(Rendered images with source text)
⟨

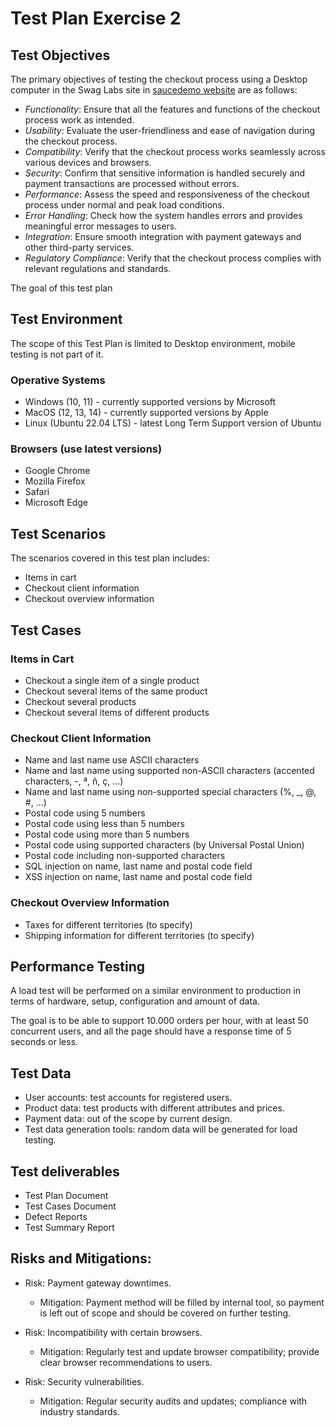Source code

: # Test Plan Exercise 2

## Test Objectives

The primary objectives of testing the checkout process using a Desktop computer 
in the Swag Labs site in [saucedemo website](https://www.saucedemo.com) are 
as follows:

- *Functionality*: Ensure that all the features and functions of the checkout 
    process work as intended.
- *Usability*: Evaluate the user-friendliness and ease of navigation during 
    the checkout process.
- *Compatibility*: Verify that the checkout process works seamlessly across 
    various devices and browsers.
- *Security*: Confirm that sensitive information is handled securely and 
    payment transactions are processed without errors.
- *Performance*: Assess the speed and responsiveness of the checkout
    process under normal and peak load conditions.
- *Error Handling*: Check how the system handles errors and provides meaningful 
    error messages to users.
- *Integration*: Ensure smooth integration with payment gateways and other 
    third-party services.
- *Regulatory Compliance*: Verify that the checkout process complies with
    relevant regulations and standards.

The goal of this test plan

## Test Environment
The scope of this Test Plan is limited to Desktop environment, mobile testing
is not part of it. 

### Operative Systems
- Windows (10, 11) - currently supported versions by Microsoft
- MacOS (12, 13, 14) - currently supported versions by Apple
- Linux (Ubuntu 22.04 LTS) - latest Long Term Support version of Ubuntu

### Browsers (use latest versions)
- Google Chrome
- Mozilla Firefox
- Safari
- Microsoft Edge

## Test Scenarios
The scenarios covered in this test plan includes:
- Items in cart
- Checkout client information
- Checkout overview information


## Test Cases

### Items in Cart
- Checkout a single item of a single product
- Checkout several items of the same product
- Checkout several products
- Checkout several items of different products 

### Checkout Client Information
- Name and last name use ASCII characters
- Name and last name using supported non-ASCII characters (accented characters, 
   -, ª, ñ, ç, ...)
- Name and last name using non-supported special characters (%, _, @, #, ...)
- Postal code using 5 numbers
- Postal code using less than 5 numbers
- Postal code using more than 5 numbers
- Postal code using supported characters (by Universal Postal Union)
- Postal code including non-supported characters
- SQL injection on name, last name and postal code field
- XSS injection on name, last name and postal code field

### Checkout Overview Information
- Taxes for different territories (to specify)
- Shipping information for different territories (to specify)

## Performance Testing
A load test will be performed on a similar environment to production in terms of 
hardware, setup, configuration and amount of data.

The goal is to be able to support 10.000 orders per hour, with at least 50 concurrent users, 
and all the page should have a response time of 5 seconds or less.

## Test Data

- User accounts: test accounts for registered users.
- Product data: test products with different attributes and prices. 
- Payment data: out of the scope by current design.
- Test data generation tools: random data will be generated for load testing.

## Test deliverables
- Test Plan Document
- Test Cases Document
- Defect Reports
- Test Summary Report

## Risks and Mitigations:
- Risk: Payment gateway downtimes.
    - Mitigation: Payment method will be filled by internal tool, so payment 
      is left out of scope and should be covered on further testing.

- Risk: Incompatibility with certain browsers.
    - Mitigation: Regularly test and update browser compatibility; provide 
      clear browser recommendations to users.

- Risk: Security vulnerabilities.
    - Mitigation: Regular security audits and updates; compliance with industry
      standards.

⟩

In the entries above, the lines from the one bearing "- Postal code using more than 5 numbers" up to and including the one bearing "- Taxes for" should be transcribed exactly; no other line is wanted.

- Postal code using more than 5 numbers
- Postal code using supported characters (by Universal Postal Union)
- Postal code including non-supported characters
- SQL injection on name, last name and postal code field
- XSS injection on name, last name and postal code field

### Checkout Overview Information
- Taxes for different territories (to specify)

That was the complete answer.